* _Problem statement_
Search the material for the string "each", then return every line where it is found.

* _Materials provided_
____________

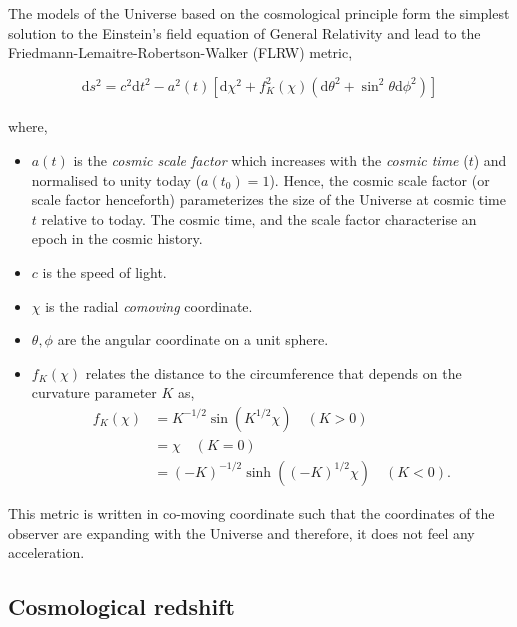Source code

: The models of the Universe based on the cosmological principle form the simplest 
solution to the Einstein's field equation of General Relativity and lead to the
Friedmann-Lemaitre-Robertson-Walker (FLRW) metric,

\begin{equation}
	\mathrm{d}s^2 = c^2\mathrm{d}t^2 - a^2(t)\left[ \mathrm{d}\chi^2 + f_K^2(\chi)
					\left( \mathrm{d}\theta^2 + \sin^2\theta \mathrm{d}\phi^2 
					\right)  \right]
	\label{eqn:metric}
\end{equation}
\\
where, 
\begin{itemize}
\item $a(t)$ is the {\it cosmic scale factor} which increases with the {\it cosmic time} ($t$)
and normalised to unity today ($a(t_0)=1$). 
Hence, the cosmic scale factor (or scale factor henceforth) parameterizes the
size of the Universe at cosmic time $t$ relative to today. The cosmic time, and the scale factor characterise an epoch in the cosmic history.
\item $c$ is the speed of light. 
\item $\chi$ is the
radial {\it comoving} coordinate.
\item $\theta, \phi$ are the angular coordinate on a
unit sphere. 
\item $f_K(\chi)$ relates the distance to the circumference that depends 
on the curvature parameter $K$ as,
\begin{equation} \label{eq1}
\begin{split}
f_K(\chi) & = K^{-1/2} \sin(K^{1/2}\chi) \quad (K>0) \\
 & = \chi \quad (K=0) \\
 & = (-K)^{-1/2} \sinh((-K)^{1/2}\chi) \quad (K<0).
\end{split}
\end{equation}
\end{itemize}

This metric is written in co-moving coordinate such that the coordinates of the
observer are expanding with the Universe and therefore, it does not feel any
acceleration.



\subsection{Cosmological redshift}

____________

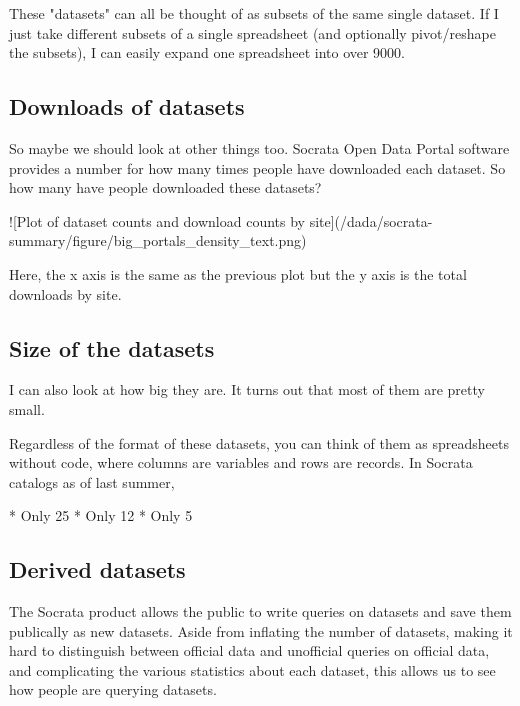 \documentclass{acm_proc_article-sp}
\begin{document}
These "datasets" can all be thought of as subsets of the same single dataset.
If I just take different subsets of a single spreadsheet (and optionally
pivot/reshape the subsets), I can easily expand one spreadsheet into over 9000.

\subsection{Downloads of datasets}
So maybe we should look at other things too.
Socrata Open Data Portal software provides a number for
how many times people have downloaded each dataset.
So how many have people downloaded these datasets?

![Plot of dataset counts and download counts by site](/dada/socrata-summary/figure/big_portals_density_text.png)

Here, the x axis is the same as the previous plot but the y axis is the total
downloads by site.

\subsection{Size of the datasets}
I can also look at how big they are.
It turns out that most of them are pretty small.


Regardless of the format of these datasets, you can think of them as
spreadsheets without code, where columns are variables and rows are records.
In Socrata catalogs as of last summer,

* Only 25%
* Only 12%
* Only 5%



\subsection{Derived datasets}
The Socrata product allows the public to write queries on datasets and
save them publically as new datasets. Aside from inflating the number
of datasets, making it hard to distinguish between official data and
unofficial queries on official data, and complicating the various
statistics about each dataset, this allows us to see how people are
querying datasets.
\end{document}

____________

* _Reply to the exercise_
how many times people have downloaded each dataset.
statistics about each dataset, this allows us to see how people are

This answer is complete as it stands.